Office: TMH 225
Jeff Helgeson received his Ph.D. in U.S. history from the University of Illinois at Chicago in 2008. His book, Striving in Black Chicago: Ambition, Activism, and Accommodation from the New Deal to Harold Washington, examines how black Chicagoans developed a unique political culture through the everyday struggle to access housing, jobs opportunities, and political power in a city that was both “the capital of black America” and one of the most segregated and unequal places in the nation.
Dr. Helgeson’s research has been informed by his work in public history. He began his career as a research associate for the Gilder Lehrman Collection in New York City. And since 2002 he has been the administrative director of The Labor Trail, a collaborative project of the Chicago Center for Working Class Studies. The Labor Trail is both a paper map and an online interactive map of Chicago’s labor and working-class history. (For more information, please see: www.labortrail.org.) As part of the Labor Trail project, Dr. Helgeson has given dozens of tours of Chicago’s history, he has been interviewed on network and public radio, and he has appeared on the British Broadcasting Company’s “Who Do You Think You Are?” episode detailing the family history of British actress Zoë Wanamaker and their history’s relationship to the 1910-1911 garment industry strike in Chicago.
Striving in Black Chicago: Ambition, Activism, and Accommodation from the New Deal to Harold Washington, under contract with the University of Chicago Press, Historical Studies of Urban America, James R. Grossman, Timothy J. Gilfoyle, and Becky M. Nicolaides, eds.

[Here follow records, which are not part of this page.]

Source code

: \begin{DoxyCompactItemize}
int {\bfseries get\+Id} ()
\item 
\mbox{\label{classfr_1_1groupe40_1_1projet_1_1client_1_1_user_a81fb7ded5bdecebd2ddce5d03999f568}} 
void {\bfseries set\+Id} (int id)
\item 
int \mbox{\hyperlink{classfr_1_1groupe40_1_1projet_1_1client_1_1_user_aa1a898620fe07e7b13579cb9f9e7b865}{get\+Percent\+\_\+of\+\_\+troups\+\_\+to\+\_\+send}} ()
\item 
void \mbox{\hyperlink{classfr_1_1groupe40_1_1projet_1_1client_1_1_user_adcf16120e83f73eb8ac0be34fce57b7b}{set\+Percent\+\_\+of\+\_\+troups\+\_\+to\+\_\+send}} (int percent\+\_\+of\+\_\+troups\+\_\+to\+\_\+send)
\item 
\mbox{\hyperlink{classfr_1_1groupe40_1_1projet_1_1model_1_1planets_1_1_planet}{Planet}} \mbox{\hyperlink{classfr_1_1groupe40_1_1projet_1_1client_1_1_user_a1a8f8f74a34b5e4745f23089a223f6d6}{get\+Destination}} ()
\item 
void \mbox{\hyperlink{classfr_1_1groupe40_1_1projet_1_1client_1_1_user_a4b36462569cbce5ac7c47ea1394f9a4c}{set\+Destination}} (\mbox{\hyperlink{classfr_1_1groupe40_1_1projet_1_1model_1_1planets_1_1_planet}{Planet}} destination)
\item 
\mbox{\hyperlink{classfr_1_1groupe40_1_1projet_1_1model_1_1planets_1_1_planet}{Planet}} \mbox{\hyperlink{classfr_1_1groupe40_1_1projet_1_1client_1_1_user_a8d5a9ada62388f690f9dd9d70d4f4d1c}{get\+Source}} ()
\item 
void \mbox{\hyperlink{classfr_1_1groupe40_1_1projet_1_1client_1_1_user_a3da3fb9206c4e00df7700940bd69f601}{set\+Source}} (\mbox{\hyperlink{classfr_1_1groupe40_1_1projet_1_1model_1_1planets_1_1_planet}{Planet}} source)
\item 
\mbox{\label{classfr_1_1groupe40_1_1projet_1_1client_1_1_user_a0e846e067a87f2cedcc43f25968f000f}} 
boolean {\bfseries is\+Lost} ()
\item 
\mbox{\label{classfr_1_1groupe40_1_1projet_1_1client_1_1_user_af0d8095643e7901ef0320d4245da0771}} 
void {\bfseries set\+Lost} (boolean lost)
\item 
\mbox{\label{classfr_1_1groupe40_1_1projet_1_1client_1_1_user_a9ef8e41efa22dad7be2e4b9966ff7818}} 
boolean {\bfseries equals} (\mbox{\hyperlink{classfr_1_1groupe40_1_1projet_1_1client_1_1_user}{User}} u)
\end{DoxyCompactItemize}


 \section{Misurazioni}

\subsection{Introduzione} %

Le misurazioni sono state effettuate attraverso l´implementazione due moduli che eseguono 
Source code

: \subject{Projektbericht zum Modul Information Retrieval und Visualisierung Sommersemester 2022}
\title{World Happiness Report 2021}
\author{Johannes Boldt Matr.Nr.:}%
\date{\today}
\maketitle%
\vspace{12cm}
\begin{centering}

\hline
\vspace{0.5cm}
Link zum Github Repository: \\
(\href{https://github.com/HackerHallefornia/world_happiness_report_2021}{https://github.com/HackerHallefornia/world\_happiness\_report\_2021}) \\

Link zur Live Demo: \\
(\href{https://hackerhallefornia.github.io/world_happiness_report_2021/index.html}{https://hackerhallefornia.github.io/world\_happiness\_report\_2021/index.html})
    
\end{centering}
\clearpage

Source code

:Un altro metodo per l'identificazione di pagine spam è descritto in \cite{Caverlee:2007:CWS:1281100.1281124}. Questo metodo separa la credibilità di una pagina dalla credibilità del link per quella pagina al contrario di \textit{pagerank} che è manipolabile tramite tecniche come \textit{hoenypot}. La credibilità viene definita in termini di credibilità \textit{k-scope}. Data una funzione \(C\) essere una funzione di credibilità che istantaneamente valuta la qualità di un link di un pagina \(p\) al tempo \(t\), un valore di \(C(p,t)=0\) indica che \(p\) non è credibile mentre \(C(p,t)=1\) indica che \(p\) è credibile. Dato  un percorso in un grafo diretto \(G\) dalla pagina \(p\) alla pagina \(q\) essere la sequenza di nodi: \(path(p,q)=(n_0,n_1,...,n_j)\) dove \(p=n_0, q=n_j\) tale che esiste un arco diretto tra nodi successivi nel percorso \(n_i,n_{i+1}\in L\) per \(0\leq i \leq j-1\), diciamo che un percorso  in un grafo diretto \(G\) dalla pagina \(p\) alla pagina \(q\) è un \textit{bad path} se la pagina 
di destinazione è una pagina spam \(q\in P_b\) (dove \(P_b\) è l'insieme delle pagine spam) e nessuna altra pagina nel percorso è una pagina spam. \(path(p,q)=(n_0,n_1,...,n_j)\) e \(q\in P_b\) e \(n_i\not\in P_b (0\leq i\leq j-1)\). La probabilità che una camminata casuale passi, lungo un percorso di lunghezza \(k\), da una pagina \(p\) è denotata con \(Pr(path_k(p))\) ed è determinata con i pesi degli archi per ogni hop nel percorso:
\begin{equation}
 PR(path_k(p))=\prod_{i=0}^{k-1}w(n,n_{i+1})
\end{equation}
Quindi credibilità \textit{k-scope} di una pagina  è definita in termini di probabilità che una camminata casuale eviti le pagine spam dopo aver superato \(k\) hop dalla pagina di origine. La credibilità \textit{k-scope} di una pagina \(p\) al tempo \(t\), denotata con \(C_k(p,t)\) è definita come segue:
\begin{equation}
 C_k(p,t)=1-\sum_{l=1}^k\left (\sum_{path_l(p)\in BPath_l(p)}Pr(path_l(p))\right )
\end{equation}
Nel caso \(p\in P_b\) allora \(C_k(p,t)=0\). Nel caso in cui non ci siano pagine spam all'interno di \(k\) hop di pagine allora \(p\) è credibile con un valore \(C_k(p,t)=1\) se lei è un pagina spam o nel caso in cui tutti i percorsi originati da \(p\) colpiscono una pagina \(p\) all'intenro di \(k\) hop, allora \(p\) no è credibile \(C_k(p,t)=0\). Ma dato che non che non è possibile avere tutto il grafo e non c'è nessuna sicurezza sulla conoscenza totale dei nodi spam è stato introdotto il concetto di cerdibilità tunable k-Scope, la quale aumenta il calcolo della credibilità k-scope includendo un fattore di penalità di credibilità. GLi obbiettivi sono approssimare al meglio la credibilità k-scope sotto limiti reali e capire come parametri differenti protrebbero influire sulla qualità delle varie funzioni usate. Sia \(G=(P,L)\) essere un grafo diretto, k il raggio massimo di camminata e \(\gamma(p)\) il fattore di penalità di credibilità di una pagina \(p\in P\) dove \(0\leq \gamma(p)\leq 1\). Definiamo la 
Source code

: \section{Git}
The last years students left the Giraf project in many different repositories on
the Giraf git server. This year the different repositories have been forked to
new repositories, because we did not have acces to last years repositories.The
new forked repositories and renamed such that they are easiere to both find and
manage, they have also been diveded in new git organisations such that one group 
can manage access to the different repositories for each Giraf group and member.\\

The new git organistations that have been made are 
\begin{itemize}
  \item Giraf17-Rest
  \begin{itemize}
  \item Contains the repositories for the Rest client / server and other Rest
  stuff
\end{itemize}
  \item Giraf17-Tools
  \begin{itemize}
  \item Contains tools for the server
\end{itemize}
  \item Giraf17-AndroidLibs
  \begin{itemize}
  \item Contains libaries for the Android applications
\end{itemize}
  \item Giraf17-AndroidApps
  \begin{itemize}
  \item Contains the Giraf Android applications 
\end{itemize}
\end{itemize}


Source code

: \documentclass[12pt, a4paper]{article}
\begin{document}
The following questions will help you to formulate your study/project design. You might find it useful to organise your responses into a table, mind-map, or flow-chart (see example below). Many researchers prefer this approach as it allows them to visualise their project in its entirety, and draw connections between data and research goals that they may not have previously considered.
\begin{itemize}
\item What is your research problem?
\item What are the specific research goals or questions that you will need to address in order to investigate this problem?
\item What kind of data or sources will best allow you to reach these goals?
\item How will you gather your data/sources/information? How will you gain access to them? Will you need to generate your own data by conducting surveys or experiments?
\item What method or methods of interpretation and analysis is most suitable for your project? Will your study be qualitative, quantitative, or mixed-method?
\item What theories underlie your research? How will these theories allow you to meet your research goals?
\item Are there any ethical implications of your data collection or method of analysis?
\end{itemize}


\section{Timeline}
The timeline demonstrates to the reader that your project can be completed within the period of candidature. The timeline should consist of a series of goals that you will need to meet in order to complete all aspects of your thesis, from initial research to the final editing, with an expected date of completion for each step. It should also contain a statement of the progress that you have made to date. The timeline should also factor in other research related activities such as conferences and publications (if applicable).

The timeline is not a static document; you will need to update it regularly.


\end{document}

“‘Who are you America but Me?’: The American Negro Exposition, 1940,” Black Chicago Renaissance: A Second Awakening, 1930-1970, ed. Darlene Clark Hine. (Urbana: University of Illinois Press, Forthcoming).
“Chicago’s Labor Trail: Labor History as Collaborative Public History,” International Labor and Working-Class History, 76:1 (2009), pp. 60-64.
“A Brief History of North Lawndale,” The Chicago Greystone in Historic North Lawndale, Feldman, Roberta and Jim Wheaton, eds., (Chicago, IL: City Design Center, College of Architecture and the Arts, University of Illinois at Chicago, 2006), pp. 63-73.
Dr. Helgeson has also published reviews in the Chicago Tribune, Urban History, and International Labor and Working-Class History. He also has a review forthcoming in Business History Review.
HIST 1310 History of the United States to 1877
History 1310 is an introduction to American civilization from the first encounters between Europeans and Native Americans through the Civil War and Reconstruction. The course focuses on central themes and issues in the development of European colonization, American growth, institutional change, cultural development, and political conflict. Themes treated in the course include: encounters and colonization; early America and the British Empire; the American Revolution; state formation in the early republic; democratic politics in the era of Andrew Jackson; technological, industrial, and transportation revolutions; social and cultural life in 19th century America; slavery, expansion, abolitionism, and the sectional crisis; and the Civil War and Reconstruction.
HIST 1320 History of the United States to 1877
This course introduces students to the major problems in modern U.S. history, particularly concentrating on social, economic, and political developments from Reconstruction to the 1980s. We will focus on the people of the United States, their responses to modern life in the industrial era, and how they transformed the nation’s domestic politics and its roles in international affairs, as well as the political paths not taken. The course will examine how individuals and organized groups sought to reform public policy and social conditions according to deeply held moral values and political commitments.